Connecting Columbia Union Seventh-day Adventists

Between 60 and 80 people gather to worship God each Sabbath at the Moorefield Spanish Company.

God’s Providential Care for Hispanic Work

Story by Liz Bailey

Much of Mountain View Conference's West Virginia territory, especially minority groups, still waits to be reached with the Seventh-day Adventist message. One such place is Moorefield, a small town boasting a population of 3,000, with 500 Hispanics.

In 2006, a bilingual Adventist couple, Anita and Quelman Quiroz, arrived in town and began attending the Moorefield (W.Va.) church. The couple saw the need to have a church service in Spanish. Quelman presented the need to Rubén A. Ramos, vice president of Multilingual Ministries for the Columbia Union Conference. Ramos contacted Larry Boggess, Mountain View Conference (MVC) president at the time. They both sensed God’s leading, and the vision was born to plant the first-ever Hispanic congregation in MVC.

In 2007, Walter Cardenas became the pastor of the Hispanic group, who met in the Moorefield church building. Unfortunately, transportation issues for many of the Hispanic members called for the group to relocate. In 2016, the 35 members became a company and met in the Presbyterian church in town. Working alongside their new pastor, Heroes Sical, they added 12 to their membership in 2019.
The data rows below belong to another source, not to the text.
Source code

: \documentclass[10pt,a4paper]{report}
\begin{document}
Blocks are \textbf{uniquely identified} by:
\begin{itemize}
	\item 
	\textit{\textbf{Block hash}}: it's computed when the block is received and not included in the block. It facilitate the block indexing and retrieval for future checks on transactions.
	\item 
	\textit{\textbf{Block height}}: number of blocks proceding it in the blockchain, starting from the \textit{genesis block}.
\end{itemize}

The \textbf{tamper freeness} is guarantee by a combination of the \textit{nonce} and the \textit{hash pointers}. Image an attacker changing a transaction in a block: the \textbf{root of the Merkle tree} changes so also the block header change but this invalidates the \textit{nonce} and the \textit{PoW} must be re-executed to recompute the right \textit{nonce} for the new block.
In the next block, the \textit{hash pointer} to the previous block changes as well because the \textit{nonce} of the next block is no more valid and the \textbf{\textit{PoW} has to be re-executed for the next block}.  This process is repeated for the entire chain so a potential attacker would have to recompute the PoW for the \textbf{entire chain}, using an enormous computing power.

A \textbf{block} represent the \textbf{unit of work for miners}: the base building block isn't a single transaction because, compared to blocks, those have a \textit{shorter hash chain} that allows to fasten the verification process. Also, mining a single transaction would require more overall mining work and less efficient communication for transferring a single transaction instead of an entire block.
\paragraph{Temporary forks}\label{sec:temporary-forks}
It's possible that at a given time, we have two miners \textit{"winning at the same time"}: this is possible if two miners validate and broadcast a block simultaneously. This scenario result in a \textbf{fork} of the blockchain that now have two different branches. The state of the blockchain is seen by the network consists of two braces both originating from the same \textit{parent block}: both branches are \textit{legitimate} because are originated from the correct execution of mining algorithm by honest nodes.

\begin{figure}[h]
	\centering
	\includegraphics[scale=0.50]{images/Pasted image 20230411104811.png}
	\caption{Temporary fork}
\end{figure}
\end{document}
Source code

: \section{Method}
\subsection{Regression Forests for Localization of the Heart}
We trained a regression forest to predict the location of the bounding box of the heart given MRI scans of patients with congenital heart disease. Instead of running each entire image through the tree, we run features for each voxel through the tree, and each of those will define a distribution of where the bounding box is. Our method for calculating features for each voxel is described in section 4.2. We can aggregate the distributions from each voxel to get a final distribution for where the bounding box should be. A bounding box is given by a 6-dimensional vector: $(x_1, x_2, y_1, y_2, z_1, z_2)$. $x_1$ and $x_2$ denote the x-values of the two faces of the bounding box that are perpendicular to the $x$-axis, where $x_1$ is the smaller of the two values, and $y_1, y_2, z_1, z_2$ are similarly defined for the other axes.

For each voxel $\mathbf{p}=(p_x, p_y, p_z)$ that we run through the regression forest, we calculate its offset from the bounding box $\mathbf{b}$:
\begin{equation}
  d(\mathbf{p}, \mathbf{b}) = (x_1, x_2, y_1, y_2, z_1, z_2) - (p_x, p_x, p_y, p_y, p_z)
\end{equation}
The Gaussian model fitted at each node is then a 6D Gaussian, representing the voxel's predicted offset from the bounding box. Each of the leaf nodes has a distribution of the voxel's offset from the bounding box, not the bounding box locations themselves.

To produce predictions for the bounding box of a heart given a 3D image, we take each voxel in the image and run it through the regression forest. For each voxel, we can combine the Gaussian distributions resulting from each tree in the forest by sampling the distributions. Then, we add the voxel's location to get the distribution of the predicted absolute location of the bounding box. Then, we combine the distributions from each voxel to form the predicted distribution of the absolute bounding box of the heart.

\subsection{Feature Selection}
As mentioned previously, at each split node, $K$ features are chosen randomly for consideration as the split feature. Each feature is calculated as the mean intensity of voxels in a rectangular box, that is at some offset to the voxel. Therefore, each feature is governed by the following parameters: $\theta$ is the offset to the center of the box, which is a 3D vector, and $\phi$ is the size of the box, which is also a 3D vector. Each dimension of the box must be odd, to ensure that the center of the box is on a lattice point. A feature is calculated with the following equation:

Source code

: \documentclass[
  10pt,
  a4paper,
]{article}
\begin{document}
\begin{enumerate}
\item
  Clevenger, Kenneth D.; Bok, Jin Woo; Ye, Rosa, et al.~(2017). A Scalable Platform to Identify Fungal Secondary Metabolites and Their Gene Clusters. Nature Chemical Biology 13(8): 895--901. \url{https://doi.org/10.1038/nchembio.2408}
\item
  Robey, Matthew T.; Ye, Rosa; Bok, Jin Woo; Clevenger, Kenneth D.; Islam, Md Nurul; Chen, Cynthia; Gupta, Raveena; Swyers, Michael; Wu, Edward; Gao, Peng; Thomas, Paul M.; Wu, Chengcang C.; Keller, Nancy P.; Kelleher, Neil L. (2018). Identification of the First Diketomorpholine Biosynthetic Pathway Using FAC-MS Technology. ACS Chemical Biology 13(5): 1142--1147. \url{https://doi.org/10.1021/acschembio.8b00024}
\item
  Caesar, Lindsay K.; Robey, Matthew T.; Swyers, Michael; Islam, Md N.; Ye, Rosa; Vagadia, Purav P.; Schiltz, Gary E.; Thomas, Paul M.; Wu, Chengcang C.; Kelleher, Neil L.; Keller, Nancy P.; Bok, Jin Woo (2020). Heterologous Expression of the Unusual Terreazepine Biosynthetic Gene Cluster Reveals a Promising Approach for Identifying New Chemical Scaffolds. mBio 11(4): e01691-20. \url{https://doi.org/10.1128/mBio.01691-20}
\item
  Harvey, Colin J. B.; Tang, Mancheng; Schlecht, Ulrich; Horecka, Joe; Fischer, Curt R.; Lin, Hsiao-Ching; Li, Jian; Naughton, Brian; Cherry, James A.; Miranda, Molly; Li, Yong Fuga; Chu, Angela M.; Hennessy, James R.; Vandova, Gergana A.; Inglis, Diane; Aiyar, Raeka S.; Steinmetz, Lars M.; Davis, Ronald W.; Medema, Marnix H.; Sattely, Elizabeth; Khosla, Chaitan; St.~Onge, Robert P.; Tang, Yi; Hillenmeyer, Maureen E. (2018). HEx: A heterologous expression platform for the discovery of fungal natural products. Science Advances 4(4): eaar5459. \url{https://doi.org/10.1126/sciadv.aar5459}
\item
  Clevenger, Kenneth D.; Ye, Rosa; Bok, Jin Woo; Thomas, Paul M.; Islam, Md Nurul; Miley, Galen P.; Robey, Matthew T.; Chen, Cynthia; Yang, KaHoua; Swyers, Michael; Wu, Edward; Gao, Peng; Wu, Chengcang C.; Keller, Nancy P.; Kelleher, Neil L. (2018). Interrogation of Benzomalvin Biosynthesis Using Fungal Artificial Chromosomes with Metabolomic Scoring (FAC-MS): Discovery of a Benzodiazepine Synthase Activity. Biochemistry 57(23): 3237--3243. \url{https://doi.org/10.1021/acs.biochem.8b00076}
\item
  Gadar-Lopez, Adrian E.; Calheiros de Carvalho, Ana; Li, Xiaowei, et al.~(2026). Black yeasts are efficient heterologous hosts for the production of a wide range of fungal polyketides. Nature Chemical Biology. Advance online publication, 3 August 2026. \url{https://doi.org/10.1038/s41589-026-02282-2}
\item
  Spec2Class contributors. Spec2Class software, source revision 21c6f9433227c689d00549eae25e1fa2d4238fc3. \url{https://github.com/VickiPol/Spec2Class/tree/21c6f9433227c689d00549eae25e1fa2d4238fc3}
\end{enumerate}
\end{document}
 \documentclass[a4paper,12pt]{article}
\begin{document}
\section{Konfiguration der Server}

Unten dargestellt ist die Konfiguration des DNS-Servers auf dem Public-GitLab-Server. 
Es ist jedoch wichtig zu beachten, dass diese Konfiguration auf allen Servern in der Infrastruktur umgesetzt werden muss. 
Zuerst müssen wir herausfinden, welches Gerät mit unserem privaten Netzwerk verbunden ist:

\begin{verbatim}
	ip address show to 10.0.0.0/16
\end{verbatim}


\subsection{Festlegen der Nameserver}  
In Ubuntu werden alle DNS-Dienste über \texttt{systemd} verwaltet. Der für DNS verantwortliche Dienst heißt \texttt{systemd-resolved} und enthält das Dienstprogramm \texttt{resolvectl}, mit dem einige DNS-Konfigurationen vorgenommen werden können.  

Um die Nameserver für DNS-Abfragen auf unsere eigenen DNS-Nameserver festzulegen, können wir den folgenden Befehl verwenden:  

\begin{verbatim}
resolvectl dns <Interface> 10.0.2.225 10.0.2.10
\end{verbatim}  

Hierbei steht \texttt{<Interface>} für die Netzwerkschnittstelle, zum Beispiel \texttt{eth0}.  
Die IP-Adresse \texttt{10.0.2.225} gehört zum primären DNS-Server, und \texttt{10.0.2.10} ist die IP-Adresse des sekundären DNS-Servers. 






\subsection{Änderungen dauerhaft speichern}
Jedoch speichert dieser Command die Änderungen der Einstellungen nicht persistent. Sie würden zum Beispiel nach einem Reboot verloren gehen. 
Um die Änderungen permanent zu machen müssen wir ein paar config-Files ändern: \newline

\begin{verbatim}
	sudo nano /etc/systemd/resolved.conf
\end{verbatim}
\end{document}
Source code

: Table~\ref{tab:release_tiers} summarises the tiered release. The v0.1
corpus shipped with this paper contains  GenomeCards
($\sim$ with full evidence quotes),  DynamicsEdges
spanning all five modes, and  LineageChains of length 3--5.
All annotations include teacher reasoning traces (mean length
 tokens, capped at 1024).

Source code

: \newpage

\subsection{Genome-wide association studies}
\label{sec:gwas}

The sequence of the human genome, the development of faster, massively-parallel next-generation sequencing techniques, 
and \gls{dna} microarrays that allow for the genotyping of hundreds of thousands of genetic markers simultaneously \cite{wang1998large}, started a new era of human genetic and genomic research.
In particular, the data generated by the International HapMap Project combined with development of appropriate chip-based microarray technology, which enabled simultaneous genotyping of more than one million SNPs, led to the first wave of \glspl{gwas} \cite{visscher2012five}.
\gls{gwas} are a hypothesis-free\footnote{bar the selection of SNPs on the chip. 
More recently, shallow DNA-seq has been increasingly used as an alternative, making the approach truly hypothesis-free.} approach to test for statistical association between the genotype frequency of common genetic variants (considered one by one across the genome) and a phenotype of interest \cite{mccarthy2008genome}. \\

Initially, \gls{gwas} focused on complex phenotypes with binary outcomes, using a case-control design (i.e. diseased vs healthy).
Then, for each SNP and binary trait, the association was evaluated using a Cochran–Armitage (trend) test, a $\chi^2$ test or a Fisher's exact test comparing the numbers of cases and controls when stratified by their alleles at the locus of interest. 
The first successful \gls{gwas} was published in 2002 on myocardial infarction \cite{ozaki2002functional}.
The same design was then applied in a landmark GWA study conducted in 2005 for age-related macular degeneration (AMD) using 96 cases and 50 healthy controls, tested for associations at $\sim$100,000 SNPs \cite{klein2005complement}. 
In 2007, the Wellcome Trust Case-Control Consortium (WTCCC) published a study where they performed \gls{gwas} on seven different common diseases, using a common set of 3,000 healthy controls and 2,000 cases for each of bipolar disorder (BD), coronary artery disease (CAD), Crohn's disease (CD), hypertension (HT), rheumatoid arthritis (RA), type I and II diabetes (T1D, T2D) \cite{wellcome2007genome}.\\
When the pandemic struck in 2020, the Presbyterian church closed its doors. Undeterred, the Spanish company met in members’ homes during the week and outdoors on Sabbath. With winter approaching, they bought a 20’ x 40’ tent to pitch in a member’s yard. They worshiped in the cold, sitting in front of space heaters. Three precious souls made the decision to be baptized that year.

The group was determined to buy their own building, and soon an empty school building became available for sale—listing at $125,000. Sical and Victor Zill, MVC’s treasurer, examined the building and realized that many repairs would be needed. The seller approved their offer of $75,000, although someone later offered full price, showing them God’s seal of approval.

Each household gave $1,000 to start the repairs. One member even worked on the building three months for free. “Members were truly committed, some working at jobs all night and then on the church building in the morning,” Sical shares.

The project was divided into two phases. The first phase—renovation of the fellowship hall, kitchen, children’s rooms and bathrooms—began October 2021 and the second phase will be the renovation/construction of the sanctuary to accommodate 130 worshippers.

Presently, between 60 and 80 people gather to worship God each Sabbath. “Without a doubt, the Lord is blessing the faithfulness of the Moorefield Spanish Company,” says Sical.